## SOURCE DATA
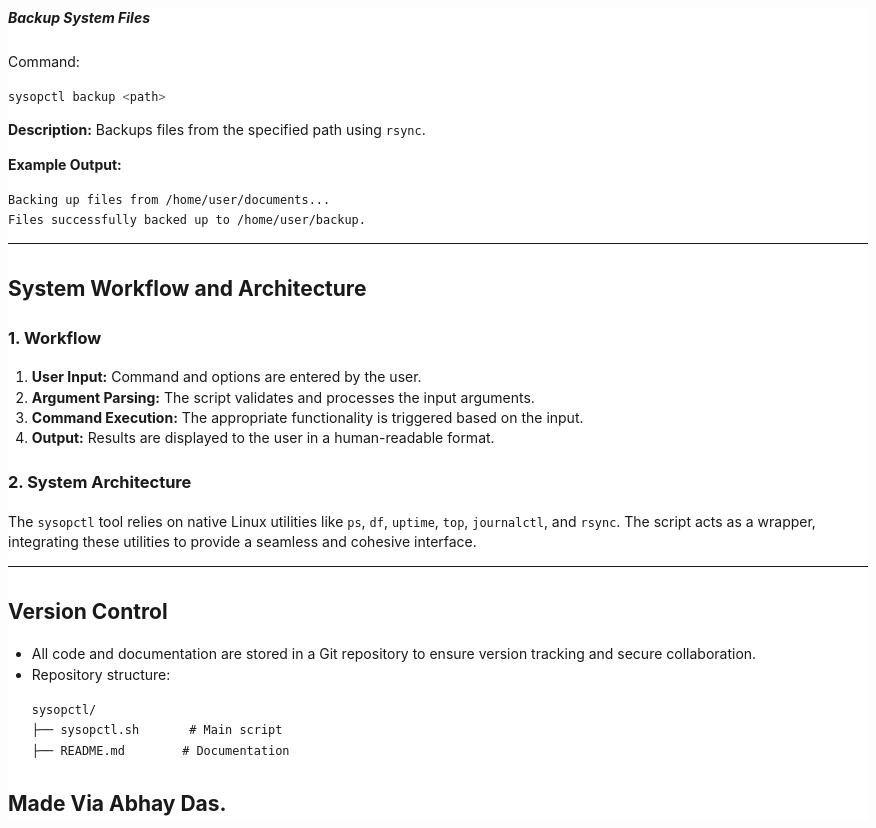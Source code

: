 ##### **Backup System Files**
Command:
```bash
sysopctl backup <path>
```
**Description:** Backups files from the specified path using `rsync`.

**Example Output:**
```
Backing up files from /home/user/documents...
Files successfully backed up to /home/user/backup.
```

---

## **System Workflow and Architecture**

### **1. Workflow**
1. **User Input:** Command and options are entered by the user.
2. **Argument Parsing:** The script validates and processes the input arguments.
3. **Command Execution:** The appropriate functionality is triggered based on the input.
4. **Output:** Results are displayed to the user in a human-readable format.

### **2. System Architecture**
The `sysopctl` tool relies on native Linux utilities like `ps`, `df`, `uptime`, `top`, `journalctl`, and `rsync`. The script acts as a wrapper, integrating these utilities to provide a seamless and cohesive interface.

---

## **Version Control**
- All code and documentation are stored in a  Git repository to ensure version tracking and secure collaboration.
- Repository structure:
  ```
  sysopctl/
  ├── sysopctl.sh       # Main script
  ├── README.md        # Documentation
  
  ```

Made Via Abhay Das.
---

--

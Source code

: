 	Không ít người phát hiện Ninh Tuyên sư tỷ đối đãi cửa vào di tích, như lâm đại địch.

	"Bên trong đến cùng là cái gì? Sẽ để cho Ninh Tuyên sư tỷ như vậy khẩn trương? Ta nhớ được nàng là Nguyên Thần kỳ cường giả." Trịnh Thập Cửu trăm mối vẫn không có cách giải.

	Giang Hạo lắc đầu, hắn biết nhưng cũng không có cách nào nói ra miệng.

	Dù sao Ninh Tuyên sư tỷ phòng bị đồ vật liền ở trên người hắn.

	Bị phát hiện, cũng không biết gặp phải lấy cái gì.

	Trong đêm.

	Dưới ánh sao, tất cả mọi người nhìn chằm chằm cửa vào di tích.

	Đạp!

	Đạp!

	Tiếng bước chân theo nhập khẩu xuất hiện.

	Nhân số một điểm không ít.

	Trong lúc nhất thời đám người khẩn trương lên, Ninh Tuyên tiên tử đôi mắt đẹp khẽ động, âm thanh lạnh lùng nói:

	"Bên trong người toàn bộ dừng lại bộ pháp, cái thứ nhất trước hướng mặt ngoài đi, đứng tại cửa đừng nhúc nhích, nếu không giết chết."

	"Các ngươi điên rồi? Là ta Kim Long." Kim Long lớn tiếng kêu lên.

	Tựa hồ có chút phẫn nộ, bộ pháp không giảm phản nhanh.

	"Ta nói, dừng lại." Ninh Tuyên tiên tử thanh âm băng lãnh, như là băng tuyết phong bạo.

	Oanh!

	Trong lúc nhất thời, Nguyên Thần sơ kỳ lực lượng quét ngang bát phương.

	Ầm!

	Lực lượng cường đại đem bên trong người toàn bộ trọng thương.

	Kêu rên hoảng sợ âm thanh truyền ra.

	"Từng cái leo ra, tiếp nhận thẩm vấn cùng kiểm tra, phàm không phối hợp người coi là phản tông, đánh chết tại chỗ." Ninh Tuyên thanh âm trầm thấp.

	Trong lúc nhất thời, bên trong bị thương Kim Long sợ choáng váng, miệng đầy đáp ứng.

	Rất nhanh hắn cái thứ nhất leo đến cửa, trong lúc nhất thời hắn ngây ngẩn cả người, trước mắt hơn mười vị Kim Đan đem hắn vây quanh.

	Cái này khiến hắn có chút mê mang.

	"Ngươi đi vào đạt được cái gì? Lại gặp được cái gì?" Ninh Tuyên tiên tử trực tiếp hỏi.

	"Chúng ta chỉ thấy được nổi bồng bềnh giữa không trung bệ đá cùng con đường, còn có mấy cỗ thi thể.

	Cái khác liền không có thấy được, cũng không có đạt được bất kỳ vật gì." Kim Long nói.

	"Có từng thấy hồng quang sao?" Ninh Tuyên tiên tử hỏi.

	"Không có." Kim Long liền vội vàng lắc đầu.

## WHAT YOU NEED TO DO
Report back each line of the entries that holds the string "Architecture".

## ANSWER TO THE EXERCISE
## **System Workflow and Architecture**
### **2. System Architecture**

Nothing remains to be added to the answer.